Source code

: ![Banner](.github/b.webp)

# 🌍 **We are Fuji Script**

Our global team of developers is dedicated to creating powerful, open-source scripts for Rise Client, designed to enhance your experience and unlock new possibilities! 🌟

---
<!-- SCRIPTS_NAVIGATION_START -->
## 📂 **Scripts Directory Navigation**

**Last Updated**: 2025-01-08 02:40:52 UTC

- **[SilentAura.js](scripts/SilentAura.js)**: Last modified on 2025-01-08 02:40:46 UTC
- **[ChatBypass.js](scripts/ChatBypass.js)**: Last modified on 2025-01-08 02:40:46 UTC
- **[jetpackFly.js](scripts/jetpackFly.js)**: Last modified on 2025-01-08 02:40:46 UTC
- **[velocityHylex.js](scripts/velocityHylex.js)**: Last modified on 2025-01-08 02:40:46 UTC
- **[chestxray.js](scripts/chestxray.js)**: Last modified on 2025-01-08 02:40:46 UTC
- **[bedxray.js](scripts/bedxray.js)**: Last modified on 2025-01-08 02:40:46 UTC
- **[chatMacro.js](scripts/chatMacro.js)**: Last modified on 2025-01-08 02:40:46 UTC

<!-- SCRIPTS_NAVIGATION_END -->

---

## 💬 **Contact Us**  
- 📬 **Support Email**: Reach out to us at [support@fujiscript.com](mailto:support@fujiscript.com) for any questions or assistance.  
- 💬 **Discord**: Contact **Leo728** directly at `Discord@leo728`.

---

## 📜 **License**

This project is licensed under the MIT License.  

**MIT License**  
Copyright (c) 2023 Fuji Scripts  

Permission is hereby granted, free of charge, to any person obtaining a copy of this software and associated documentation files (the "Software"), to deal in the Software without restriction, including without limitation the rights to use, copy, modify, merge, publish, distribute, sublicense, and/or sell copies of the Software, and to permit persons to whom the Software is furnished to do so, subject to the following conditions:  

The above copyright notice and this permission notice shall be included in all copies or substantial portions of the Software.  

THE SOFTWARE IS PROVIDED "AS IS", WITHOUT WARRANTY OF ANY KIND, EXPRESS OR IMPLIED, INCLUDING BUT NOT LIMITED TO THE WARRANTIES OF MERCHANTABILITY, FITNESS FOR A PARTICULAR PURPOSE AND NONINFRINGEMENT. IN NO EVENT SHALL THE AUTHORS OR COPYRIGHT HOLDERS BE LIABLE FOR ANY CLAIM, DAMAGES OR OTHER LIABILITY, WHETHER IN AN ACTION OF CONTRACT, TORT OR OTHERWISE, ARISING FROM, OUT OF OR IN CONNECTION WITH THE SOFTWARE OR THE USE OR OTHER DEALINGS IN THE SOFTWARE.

━━━━━━━━━━━━━━━━━━━━

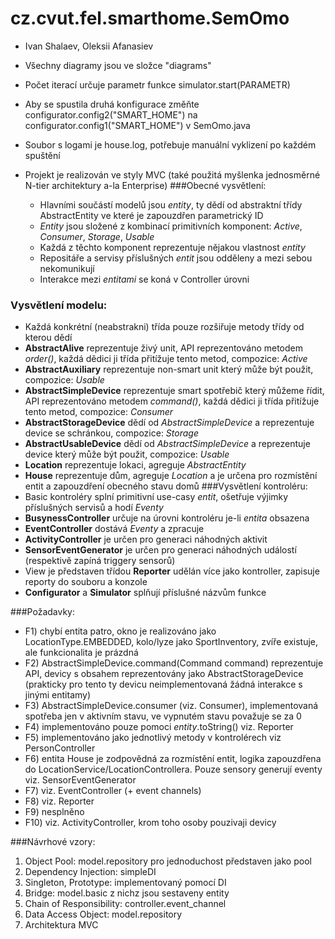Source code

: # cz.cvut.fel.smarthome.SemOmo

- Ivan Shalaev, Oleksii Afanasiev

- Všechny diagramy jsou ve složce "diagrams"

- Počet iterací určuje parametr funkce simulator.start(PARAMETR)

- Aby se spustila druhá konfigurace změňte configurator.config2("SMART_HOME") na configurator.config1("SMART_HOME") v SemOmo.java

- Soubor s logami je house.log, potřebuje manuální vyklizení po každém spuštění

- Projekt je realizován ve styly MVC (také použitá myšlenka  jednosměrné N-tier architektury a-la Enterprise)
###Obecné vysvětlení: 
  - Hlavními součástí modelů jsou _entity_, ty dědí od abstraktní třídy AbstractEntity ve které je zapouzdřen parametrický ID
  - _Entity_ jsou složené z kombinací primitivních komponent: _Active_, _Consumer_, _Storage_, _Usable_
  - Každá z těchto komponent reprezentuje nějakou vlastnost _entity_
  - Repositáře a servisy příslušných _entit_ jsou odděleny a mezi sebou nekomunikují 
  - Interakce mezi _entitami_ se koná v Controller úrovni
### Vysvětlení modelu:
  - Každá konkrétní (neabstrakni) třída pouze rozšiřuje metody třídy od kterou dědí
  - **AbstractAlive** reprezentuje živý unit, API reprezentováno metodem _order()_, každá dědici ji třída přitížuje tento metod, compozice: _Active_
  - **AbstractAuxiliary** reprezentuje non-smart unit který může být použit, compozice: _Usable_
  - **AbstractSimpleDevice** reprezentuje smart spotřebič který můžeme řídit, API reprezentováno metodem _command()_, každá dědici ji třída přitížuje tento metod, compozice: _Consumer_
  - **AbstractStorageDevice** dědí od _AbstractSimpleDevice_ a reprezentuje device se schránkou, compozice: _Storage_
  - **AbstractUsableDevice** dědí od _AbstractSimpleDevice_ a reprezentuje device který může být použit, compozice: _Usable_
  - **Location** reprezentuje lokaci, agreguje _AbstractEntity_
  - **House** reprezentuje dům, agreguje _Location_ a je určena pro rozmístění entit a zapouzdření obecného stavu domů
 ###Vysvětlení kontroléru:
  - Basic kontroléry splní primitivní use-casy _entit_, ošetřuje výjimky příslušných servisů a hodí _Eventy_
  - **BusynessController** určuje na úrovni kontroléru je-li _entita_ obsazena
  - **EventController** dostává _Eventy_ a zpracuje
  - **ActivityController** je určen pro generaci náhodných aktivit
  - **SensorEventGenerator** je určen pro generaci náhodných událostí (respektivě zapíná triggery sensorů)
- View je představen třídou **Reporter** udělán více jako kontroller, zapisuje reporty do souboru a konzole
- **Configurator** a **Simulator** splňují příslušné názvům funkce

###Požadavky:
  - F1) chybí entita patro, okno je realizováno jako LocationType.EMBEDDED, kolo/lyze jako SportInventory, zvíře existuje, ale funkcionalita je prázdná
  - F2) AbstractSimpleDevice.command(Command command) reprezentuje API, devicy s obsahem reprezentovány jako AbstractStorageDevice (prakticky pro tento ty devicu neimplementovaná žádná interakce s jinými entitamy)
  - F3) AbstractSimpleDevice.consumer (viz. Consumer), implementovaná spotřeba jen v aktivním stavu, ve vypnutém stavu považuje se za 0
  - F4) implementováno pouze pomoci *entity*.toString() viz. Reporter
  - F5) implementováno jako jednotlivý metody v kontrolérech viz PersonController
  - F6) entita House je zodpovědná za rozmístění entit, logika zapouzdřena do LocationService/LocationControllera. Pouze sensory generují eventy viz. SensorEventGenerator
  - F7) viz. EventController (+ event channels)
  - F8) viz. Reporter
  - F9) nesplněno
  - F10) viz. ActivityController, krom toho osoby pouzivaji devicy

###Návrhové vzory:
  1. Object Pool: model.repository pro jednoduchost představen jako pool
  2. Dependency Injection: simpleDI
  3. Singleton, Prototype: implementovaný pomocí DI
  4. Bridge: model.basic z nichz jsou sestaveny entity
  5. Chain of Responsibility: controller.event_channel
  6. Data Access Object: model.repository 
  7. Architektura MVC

━━━━━━━━━━━━━━━━━━━━

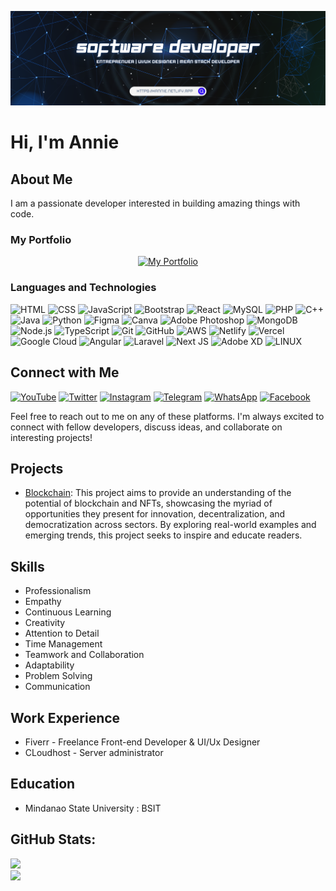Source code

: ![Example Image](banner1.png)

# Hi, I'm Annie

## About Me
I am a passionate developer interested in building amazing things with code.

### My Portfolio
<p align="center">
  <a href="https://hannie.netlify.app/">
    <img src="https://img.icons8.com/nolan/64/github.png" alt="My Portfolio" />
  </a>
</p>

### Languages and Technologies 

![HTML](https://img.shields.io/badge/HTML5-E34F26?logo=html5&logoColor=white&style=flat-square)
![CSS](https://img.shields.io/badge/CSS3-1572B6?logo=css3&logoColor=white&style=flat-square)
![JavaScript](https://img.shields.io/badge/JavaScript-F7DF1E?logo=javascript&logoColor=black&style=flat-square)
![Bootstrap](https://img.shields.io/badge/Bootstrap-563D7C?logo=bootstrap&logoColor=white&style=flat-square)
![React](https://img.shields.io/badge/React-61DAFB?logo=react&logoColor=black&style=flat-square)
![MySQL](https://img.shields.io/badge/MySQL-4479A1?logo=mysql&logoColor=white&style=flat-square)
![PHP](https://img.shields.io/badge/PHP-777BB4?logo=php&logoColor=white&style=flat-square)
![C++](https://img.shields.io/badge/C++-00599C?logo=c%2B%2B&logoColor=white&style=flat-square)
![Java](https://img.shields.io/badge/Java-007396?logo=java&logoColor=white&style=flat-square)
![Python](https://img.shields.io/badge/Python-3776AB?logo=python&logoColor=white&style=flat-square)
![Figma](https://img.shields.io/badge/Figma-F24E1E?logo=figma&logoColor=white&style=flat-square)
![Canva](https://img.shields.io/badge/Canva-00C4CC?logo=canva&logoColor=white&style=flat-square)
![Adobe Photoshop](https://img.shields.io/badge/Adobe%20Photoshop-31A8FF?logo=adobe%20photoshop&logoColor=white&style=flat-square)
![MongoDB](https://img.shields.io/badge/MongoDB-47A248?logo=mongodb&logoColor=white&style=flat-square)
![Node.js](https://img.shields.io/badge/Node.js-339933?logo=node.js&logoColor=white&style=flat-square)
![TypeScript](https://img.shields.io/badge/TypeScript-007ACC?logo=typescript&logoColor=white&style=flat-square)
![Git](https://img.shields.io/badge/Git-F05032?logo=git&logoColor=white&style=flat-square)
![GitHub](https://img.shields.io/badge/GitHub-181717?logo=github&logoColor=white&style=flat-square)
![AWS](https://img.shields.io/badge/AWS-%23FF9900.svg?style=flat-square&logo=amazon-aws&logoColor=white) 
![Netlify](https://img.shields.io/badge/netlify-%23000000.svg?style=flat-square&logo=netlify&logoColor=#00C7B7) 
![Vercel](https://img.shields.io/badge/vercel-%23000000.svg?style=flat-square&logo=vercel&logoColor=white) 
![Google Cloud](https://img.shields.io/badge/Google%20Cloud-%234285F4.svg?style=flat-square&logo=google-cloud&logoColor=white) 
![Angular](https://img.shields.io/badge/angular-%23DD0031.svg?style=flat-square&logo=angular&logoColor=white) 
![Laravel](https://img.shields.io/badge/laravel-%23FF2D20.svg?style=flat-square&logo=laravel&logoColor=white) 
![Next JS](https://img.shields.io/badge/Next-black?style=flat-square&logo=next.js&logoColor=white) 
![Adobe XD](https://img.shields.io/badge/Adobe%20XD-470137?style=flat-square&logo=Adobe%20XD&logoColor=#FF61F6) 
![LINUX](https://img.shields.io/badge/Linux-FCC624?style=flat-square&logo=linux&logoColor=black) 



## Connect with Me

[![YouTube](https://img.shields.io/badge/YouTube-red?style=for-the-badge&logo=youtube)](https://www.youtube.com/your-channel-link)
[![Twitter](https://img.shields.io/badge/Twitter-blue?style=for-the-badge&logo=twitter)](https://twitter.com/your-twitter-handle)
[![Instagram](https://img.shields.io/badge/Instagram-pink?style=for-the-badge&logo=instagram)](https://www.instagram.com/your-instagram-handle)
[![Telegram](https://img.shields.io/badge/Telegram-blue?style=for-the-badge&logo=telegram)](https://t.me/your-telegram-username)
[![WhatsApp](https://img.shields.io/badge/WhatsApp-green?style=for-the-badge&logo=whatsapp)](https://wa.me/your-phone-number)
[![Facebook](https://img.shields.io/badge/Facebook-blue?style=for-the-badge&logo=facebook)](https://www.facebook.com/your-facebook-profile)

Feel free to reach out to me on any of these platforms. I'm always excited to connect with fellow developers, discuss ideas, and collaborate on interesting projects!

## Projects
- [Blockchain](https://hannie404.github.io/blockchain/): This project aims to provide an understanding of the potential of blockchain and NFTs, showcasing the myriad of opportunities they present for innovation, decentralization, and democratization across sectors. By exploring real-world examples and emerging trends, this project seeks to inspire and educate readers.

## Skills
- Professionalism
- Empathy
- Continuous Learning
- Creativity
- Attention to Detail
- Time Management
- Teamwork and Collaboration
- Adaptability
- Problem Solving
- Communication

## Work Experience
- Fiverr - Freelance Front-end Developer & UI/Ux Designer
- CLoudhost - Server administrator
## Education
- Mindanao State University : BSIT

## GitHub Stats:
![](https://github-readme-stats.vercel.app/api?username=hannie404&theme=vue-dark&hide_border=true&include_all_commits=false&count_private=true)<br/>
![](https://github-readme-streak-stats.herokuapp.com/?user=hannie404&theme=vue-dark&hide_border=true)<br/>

━━━━━━━━━━━━━━━━━━━━

**WHAT IS NEEDED**
Whenever the word "Contact" shows up in a line of the entries above, copy that line.

**WRITTEN ANSWER**
## 💬 **Contact Us**  
- 💬 **Discord**: Contact **Leo728** directly at `Discord@leo728`.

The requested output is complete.